Spam avoidance techniques
It is said that most free software comes about as the result of some
developer scratching a personal itch. It's also said that very little
innovative free software development is done; free software projects spend
their time "chasing taillights" - catching up to the features offered by
proprietary code. The field of spam filtering may well confirm one of
those stereotypes while refuting the other. After all, if there is
anything that truly itches, it's spam. But some of the free software being
developed to combat spam is truly innovative.
Most spam filtering work has involved two techniques: testing mail against
patterns indicative of spam and blocking mail from known sources of spam
(and other likely sources, such as ISP dialup lines). Source-based
blocking can be effective, but it also tends to block a fair amount of
legitimate mail along with the spam. For example, some blacklists cause the blocking of mail from kernel.org,
despite the fact that no spam originates there. Source-based blocking is
unreliable enough that quite a few sites are unwilling to use it, despite a
strong desire to be rid of spam.
Pattern matching has shown more promise. Early spam filtering was done
with complex procmail
scripts, but the current champion of pattern-based spam filtering can
only be SpamAssassin. Using a
detailed set of rules, SpamAssassin cleans out the trash to great effect.
LWN has been using it for some months, and it has made life much easier -
lwn@lwn.net gets a lot of spam. SpamAssassin has returned much of
our time back to us to work on LWN, as well as keeping us from accidentally
deleting mail from readers that tended to get buried in the spam.
One thing that SpamAssassin users tend to notice, however, is that its
effectiveness decreases over time. Each new update blocks more spam - a
recent upgrade freed us from a whole unpleasant class of Nigeria spam, for
example. But pattern-based matching only works as well as its patterns,
and they tend to go stale as spammers move on to new tricks.
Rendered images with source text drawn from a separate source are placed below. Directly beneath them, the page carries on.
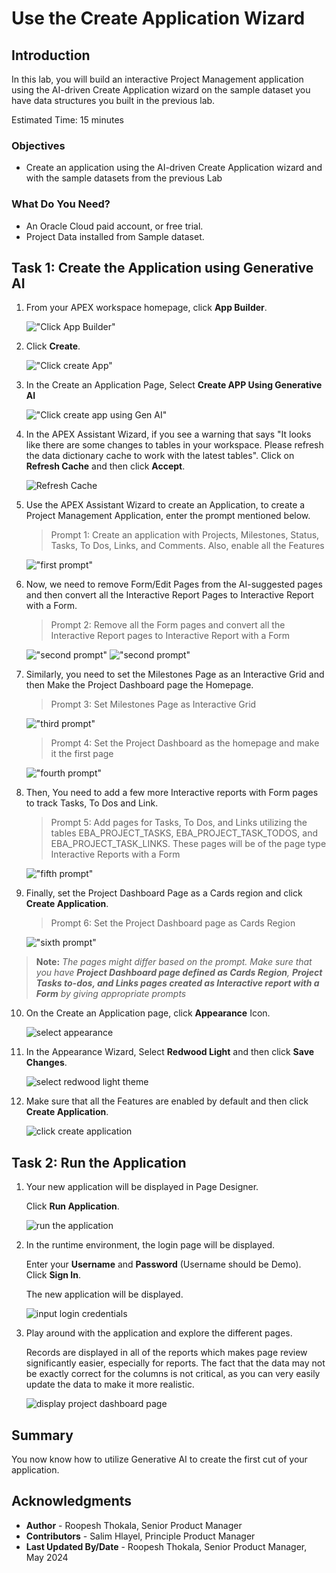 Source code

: # Use the Create Application Wizard

## Introduction

In this lab, you will build an interactive Project Management application using the AI-driven Create Application wizard on the sample dataset you have data structures you built in the previous lab.

Estimated Time: 15 minutes

### Objectives
- Create an application using the AI-driven Create Application wizard and with the sample datasets from the previous Lab

### What Do You Need?

- An Oracle Cloud paid account, or free trial.
- Project Data installed from Sample dataset.

## Task 1: Create the Application using Generative AI

1. From your APEX workspace homepage, click **App Builder**.

    !["Click App Builder"](images/click-app-builder.png "")

2. Click **Create**.

    !["Click create App"](images/click-create-app.png "")

3. In the Create an Application Page, Select **Create APP Using Generative AI**

    !["Click create app using Gen AI"](images/click-create-app-wizard.png "")

4. In the APEX Assistant Wizard, if you see a warning that says "It looks like there are some changes to tables in your workspace. Please refresh the data dictionary cache to work with the latest tables". Click on **Refresh Cache** and then click **Accept**.

     ![Refresh Cache](images/refresh-cache.png "")

5. Use the APEX Assistant Wizard to create an Application, to create a Project Management Application, enter the prompt mentioned below.

    >Prompt 1:
    >Create an application with Projects, Milestones, Status, Tasks, To Dos, Links, and Comments. Also, enable all the Features

    !["first prompt"](images/prompt1.png "")

6. Now, we need to remove Form/Edit Pages from the AI-suggested pages and then convert all the Interactive Report Pages to Interactive Report with a Form.
    >Prompt 2:
    >Remove all the Form pages and convert all the Interactive Report pages to Interactive Report with a Form

    !["second prompt"](images/prompt2.png "")
    !["second prompt"](images/prompt2_1.png "")

7. Similarly, you need to set the Milestones Page as an Interactive Grid and then Make the Project Dashboard page the Homepage.
    >Prompt 3:
    Set Milestones Page as Interactive Grid

    !["third prompt"](images/prompt3.png "")

    >Prompt 4:
    Set the Project Dashboard as the homepage and make it the first page

    !["fourth prompt"](images/prompt4.png "")

8. Then, You need to add a few more Interactive reports with Form pages to track Tasks, To Dos and Link.

    >Prompt 5:
    Add pages for Tasks, To Dos, and Links utilizing the tables EBA\_PROJECT\_TASKS, EBA\_PROJECT\_TASK\_TODOS, and EBA\_PROJECT\_TASK\_LINKS. These pages will be of the page type Interactive Reports with a Form

    !["fifth prompt"](images/prompt5.png "")

9. Finally, set the Project Dashboard Page as a Cards region and click **Create Application**.

    >Prompt 6:
    Set the Project Dashboard page as Cards Region

    !["sixth prompt"](images/prompt6.png "")

> **Note:** _The pages might differ based on the prompt. Make sure that you have **Project Dashboard page defined as Cards Region**, **Project Tasks to-dos, and Links pages created as Interactive report with a Form** by giving appropriate prompts_

10. On the Create an Application page, click **Appearance** Icon.

    ![select appearance](images/click-appearance.png " ")

11. In the Appearance Wizard, Select **Redwood Light** and then click **Save Changes**.

    ![select redwood light theme](images/select-redwood-light.png " ")

12. Make sure that all the Features are enabled by default and then click **Create Application**.

    ![click create application](images/click-create-applciation.png " ")


## Task 2: Run the Application

1. Your new application will be displayed in Page Designer.

    Click **Run Application**.

    ![run the application](images/run-application.png " ")

2. In the runtime environment, the login page will be displayed.

    Enter your **Username** and **Password** (Username should be Demo).   
    Click **Sign In**.

    The new application will be displayed.

    ![input login credentials](images/login-details.png " ")

3. Play around with the application and explore the different pages.

    Records are displayed in all of the reports which makes page review significantly easier, especially for reports. The fact that the data may not be exactly correct for the columns is not critical, as you can very easily update the data to make it more realistic.

    ![display project dashboard page](images/show-projects-dashboard.png " ")

## **Summary**
You now know how to utilize Generative AI to create the first cut of your application.

## **Acknowledgments**

- **Author** - Roopesh Thokala, Senior Product Manager
- **Contributors** - Salim Hlayel, Principle Product Manager
- **Last Updated By/Date** - Roopesh Thokala, Senior Product Manager, May 2024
Keeping
SpamAssassin effective requires a number of highly dedicated people to
actually read all that spam and come up with new rules. Most
SpamAssassin users are unlikely to be able (or willing) to write new rules
themselves.
Recently, a new approach to spam filtering has attracted a lot of
attention, thanks mostly to Paul Graham's paper A Plan for Spam. Rather
than try to come up with an endless stream of clever patterns to detect
spam, why not just look at the words spammers use? Each word can be
assigned a probability that any message that contains it is spam; the
probabilities for the words in any specific message are then combined using a
Bayesian filter, yielding an overall probability estimate. If that
estimate is high enough, the message is classified as spam.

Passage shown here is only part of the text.